Warriors execs scout top 2020 NBA draft prospect James Wiseman up close

The Warriors likely will pick much higher than they've gotten used to in June's NBA draft. 

Golden State is a league-worst 2-9 this season, appearing like a lock to keep the top-20 protected 2020 first-round pick the Warriors sent to the Brooklyn Nets as part of the Kevin Durant sign-and-trade. The Warriors would have no shortage of options if they picked at -- or around -- the top of the draft, and their front office got an in-person glimpse at Memphis center James Wiseman on Tuesday night, according to The Athletic's John Hollinger. 

Wiseman, plagued by foul trouble early, finished with 14 points and 12 rebounds as Memphis lost to Oregon on Tuesday night.

Wiseman will be one of, if not the best player available in the draft.
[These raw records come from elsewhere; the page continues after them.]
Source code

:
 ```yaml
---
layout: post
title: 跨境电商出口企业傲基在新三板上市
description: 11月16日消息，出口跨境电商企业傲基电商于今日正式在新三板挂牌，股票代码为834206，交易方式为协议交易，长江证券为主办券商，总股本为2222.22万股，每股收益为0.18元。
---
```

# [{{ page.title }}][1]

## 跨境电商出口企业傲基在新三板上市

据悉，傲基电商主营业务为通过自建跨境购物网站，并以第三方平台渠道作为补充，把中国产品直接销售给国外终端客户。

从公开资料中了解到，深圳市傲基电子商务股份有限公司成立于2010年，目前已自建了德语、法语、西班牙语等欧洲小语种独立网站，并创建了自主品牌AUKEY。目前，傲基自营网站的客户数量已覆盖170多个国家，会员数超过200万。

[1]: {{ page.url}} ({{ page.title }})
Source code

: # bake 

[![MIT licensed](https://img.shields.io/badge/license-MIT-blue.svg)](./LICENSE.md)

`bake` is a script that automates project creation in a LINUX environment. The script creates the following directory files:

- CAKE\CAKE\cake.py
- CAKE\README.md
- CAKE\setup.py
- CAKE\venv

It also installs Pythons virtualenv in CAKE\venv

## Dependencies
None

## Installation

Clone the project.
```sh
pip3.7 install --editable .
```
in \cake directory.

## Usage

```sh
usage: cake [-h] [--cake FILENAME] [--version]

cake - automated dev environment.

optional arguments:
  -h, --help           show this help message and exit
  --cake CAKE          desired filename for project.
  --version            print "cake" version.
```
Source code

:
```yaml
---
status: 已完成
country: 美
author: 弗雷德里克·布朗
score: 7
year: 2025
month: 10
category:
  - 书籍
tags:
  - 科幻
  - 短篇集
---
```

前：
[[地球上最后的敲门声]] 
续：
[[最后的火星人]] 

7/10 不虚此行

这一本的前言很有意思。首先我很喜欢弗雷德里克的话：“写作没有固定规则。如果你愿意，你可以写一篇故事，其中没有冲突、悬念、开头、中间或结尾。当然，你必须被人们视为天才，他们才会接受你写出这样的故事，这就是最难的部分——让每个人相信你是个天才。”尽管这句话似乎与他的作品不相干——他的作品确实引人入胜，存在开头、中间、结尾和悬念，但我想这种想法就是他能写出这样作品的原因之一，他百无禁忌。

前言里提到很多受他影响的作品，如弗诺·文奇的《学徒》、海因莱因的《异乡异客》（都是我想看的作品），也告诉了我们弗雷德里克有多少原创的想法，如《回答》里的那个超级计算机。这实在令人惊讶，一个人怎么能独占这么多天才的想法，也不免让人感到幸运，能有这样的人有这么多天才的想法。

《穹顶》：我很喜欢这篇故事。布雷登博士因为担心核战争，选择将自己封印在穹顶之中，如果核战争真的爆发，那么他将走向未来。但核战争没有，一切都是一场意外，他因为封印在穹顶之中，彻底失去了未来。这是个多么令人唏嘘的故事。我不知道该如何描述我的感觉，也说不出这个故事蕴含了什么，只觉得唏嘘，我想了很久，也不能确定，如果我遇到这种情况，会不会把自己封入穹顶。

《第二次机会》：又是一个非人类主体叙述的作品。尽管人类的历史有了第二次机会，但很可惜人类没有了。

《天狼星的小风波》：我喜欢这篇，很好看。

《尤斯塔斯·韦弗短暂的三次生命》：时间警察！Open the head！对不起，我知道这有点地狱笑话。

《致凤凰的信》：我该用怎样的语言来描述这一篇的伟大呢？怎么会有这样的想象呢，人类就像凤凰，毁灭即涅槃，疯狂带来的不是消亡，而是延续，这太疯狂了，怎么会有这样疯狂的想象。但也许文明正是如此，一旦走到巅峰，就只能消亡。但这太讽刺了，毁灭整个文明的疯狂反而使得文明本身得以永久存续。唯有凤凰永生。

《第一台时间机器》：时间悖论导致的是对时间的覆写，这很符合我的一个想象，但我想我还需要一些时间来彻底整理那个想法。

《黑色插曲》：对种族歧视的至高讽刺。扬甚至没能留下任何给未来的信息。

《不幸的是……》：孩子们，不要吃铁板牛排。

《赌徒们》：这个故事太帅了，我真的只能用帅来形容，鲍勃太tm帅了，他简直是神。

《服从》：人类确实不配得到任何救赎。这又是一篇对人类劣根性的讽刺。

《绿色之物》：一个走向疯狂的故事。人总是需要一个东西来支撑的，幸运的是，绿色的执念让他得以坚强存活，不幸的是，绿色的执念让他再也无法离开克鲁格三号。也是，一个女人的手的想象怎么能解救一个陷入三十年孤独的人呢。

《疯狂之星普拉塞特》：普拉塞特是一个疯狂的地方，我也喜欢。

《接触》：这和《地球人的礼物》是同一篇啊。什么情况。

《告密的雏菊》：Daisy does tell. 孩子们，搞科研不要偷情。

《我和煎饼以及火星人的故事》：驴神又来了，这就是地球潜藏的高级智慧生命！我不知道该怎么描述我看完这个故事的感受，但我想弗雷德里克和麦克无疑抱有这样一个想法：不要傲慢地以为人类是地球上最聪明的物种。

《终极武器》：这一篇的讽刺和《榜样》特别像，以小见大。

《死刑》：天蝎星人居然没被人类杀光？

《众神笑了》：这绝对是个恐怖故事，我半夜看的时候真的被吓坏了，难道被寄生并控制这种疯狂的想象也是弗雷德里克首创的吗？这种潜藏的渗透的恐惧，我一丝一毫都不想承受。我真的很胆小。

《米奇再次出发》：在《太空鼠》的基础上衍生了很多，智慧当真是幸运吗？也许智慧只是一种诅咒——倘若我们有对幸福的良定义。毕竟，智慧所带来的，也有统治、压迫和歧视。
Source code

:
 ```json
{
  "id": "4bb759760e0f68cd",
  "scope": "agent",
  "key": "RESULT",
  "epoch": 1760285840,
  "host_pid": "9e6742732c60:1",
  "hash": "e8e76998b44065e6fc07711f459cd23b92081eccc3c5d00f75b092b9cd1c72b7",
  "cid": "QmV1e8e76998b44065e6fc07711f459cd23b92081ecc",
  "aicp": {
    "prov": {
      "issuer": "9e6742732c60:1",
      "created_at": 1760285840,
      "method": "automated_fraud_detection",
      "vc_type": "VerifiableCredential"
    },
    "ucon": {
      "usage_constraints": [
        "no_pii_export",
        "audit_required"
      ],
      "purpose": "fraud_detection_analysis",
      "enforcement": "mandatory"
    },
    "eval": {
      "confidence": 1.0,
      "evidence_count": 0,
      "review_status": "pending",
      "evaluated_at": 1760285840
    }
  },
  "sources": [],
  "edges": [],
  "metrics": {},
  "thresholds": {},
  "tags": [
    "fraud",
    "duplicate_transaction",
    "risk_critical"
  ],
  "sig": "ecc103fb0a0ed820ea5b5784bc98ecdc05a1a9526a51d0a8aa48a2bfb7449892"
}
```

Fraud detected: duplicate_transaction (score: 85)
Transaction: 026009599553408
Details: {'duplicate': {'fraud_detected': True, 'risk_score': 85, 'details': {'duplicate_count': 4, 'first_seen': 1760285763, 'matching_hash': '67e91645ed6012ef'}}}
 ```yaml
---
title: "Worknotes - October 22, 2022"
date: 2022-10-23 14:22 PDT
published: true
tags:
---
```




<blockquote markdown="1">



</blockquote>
The 7-foot freshman center averaged 22.5 points, 10.0 rebounds and 4.0 blocks per game entering Tuesday's game, and the 18-year-old has the upside to develop into something the Warriors have not had in the Steve Kerr era: A truly dominant big man.

[RELATED: Warriors' injury report still growing through trying season]

How much more Wiseman will play this season remains to be seen. The NCAA ruled Wiseman ineligible for taking $11,500 from current Memphis coach Penny Hardaway in order to help Wiseman's family move when he transferred to play for Memphis East, the high school Hardaway was coaching at the time. A Shelby County, Tenn. judge placed an immediate temporary restraining order on the college athletics governing body shortly after the NCAA's ruling. Plus, as SB Nation's Ricky O'Donnell noted, Memphis has not ruled Wiseman ineligible and the Tigers plan to continue playing him. 

Myers' presence at the Phil Knight Invitational in Portland, as well as that of Harris and Dunleavy, suggests the Warriors are taking their new reality very seriously. Golden State will need the lottery balls to bounce its way, too, in order to select Wiseman, but the Warriors should have done their due diligence by then, at least.